RECORDS FOR THE TASK START

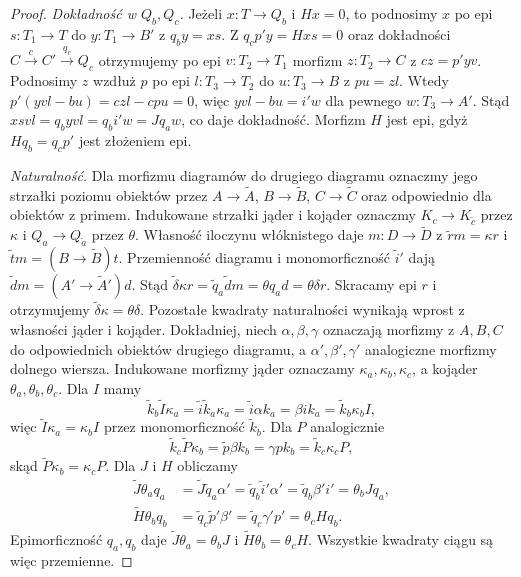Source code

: \begin{proof}
\emph{Dokładność w $Q_b,Q_c$.}
Jeżeli $x:T\to Q_b$ i $Hx=0$, to podnosimy $x$ po epi $s:T_1\to T$ do $y:T_1\to B'$ z $q_by=xs$. Z $q_c p'y=Hxs=0$ oraz dokładności $C\xrightarrow c C'\xrightarrow{q_c}Q_c$ otrzymujemy po epi $v:T_2\to T_1$ morfizm $z:T_2\to C$ z $cz=p'yv$. Podnosimy $z$ wzdłuż $p$ po epi $l:T_3\to T_2$ do $u:T_3\to B$ z $pu=zl$. Wtedy $p'(yvl-bu)=czl-cpu=0$, więc $yvl-bu=i'w$ dla pewnego $w:T_3\to A'$. Stąd $xsvl=q_b yvl=q_b i'w=Jq_aw$, co daje dokładność. Morfizm $H$ jest epi, gdyż $Hq_b=q_cp'$ jest złożeniem epi.

\emph{Naturalność.}
Dla morfizmu diagramów do drugiego diagramu oznaczmy jego strzałki poziomu obiektów przez $A\to\widetilde A$, $B\to\widetilde B$, $C\to\widetilde C$ oraz odpowiednio dla obiektów z primem. Indukowane strzałki jąder i kojąder oznaczmy $K_c\to K_{\tilde c}$ przez $\kappa$ i $Q_a\to Q_{\tilde a}$ przez $\theta$. Własność iloczynu włóknistego daje $m:D\to\widetilde D$ z $\tilde r m=\kappa r$ i $\tilde t m=(B\to\widetilde B)t$. Przemienność diagramu i monomorficzność $\tilde i'$ dają $\tilde d m=(A'\to\widetilde A')d$. Stąd
$\tilde\delta\kappa r=\tilde q_a\tilde d m=\theta q_a d=\theta\delta r$.
Skracamy epi $r$ i otrzymujemy $\tilde\delta\kappa=\theta\delta$.
Pozostałe kwadraty naturalności wynikają wprost z własności jąder i kojąder. Dokładniej, niech $\alpha,\beta,\gamma$ oznaczają morfizmy z $A,B,C$ do odpowiednich obiektów drugiego diagramu, a $\alpha',\beta',\gamma'$ analogiczne morfizmy dolnego wiersza. Indukowane morfizmy jąder oznaczamy $\kappa_a,\kappa_b,\kappa_c$, a kojąder $\theta_a,\theta_b,\theta_c$. Dla $I$ mamy
\[
\tilde k_b\tilde I\kappa_a
=\tilde i\tilde k_a\kappa_a
=\tilde i\alpha k_a=\beta i k_a
=\tilde k_b\kappa_b I,
\]
więc $\tilde I\kappa_a=\kappa_b I$ przez monomorficzność $\tilde k_b$. Dla $P$ analogicznie
\[
\tilde k_c\tilde P\kappa_b=\tilde p\beta k_b
=\gamma p k_b=\tilde k_c\kappa_c P,
\]
skąd $\tilde P\kappa_b=\kappa_c P$. Dla $J$ i $H$ obliczamy
\[
\begin{aligned}
\tilde J\theta_a q_a&=\tilde J\tilde q_a\alpha'
=\tilde q_b\tilde i'\alpha'=\tilde q_b\beta'i'=\theta_b Jq_a,\\
\tilde H\theta_b q_b&=\tilde q_c\tilde p'\beta'
=\tilde q_c\gamma'p'=\theta_c Hq_b.
\end{aligned}
\]
Epimorficzność $q_a,q_b$ daje $\tilde J\theta_a=\theta_b J$ i $\tilde H\theta_b=\theta_c H$. Wszystkie kwadraty ciągu są więc przemienne.
\end{proof}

RECORDS FOR THE TASK END

» WORK ORDER:
Print every line above once more, exactly. Omit the pictures.

» ANSWER BOX:
Source code

: \begin{proof}
\emph{Dokładność w $Q_b,Q_c$.}
Jeżeli $x:T\to Q_b$ i $Hx=0$, to podnosimy $x$ po epi $s:T_1\to T$ do $y:T_1\to B'$ z $q_by=xs$. Z $q_c p'y=Hxs=0$ oraz dokładności $C\xrightarrow c C'\xrightarrow{q_c}Q_c$ otrzymujemy po epi $v:T_2\to T_1$ morfizm $z:T_2\to C$ z $cz=p'yv$. Podnosimy $z$ wzdłuż $p$ po epi $l:T_3\to T_2$ do $u:T_3\to B$ z $pu=zl$. Wtedy $p'(yvl-bu)=czl-cpu=0$, więc $yvl-bu=i'w$ dla pewnego $w:T_3\to A'$. Stąd $xsvl=q_b yvl=q_b i'w=Jq_aw$, co daje dokładność. Morfizm $H$ jest epi, gdyż $Hq_b=q_cp'$ jest złożeniem epi.

\emph{Naturalność.}
Dla morfizmu diagramów do drugiego diagramu oznaczmy jego strzałki poziomu obiektów przez $A\to\widetilde A$, $B\to\widetilde B$, $C\to\widetilde C$ oraz odpowiednio dla obiektów z primem. Indukowane strzałki jąder i kojąder oznaczmy $K_c\to K_{\tilde c}$ przez $\kappa$ i $Q_a\to Q_{\tilde a}$ przez $\theta$. Własność iloczynu włóknistego daje $m:D\to\widetilde D$ z $\tilde r m=\kappa r$ i $\tilde t m=(B\to\widetilde B)t$. Przemienność diagramu i monomorficzność $\tilde i'$ dają $\tilde d m=(A'\to\widetilde A')d$. Stąd
$\tilde\delta\kappa r=\tilde q_a\tilde d m=\theta q_a d=\theta\delta r$.
Skracamy epi $r$ i otrzymujemy $\tilde\delta\kappa=\theta\delta$.
Pozostałe kwadraty naturalności wynikają wprost z własności jąder i kojąder. Dokładniej, niech $\alpha,\beta,\gamma$ oznaczają morfizmy z $A,B,C$ do odpowiednich obiektów drugiego diagramu, a $\alpha',\beta',\gamma'$ analogiczne morfizmy dolnego wiersza. Indukowane morfizmy jąder oznaczamy $\kappa_a,\kappa_b,\kappa_c$, a kojąder $\theta_a,\theta_b,\theta_c$. Dla $I$ mamy
\[
\tilde k_b\tilde I\kappa_a
=\tilde i\tilde k_a\kappa_a
=\tilde i\alpha k_a=\beta i k_a
=\tilde k_b\kappa_b I,
\]
więc $\tilde I\kappa_a=\kappa_b I$ przez monomorficzność $\tilde k_b$. Dla $P$ analogicznie
\[
\tilde k_c\tilde P\kappa_b=\tilde p\beta k_b
=\gamma p k_b=\tilde k_c\kappa_c P,
\]
skąd $\tilde P\kappa_b=\kappa_c P$. Dla $J$ i $H$ obliczamy
\[
\begin{aligned}
\tilde J\theta_a q_a&=\tilde J\tilde q_a\alpha'
=\tilde q_b\tilde i'\alpha'=\tilde q_b\beta'i'=\theta_b Jq_a,\\
\tilde H\theta_b q_b&=\tilde q_c\tilde p'\beta'
=\tilde q_c\gamma'p'=\theta_c Hq_b.
\end{aligned}
\]
Epimorficzność $q_a,q_b$ daje $\tilde J\theta_a=\theta_b J$ i $\tilde H\theta_b=\theta_c H$. Wszystkie kwadraty ciągu są więc przemienne.
\end{proof}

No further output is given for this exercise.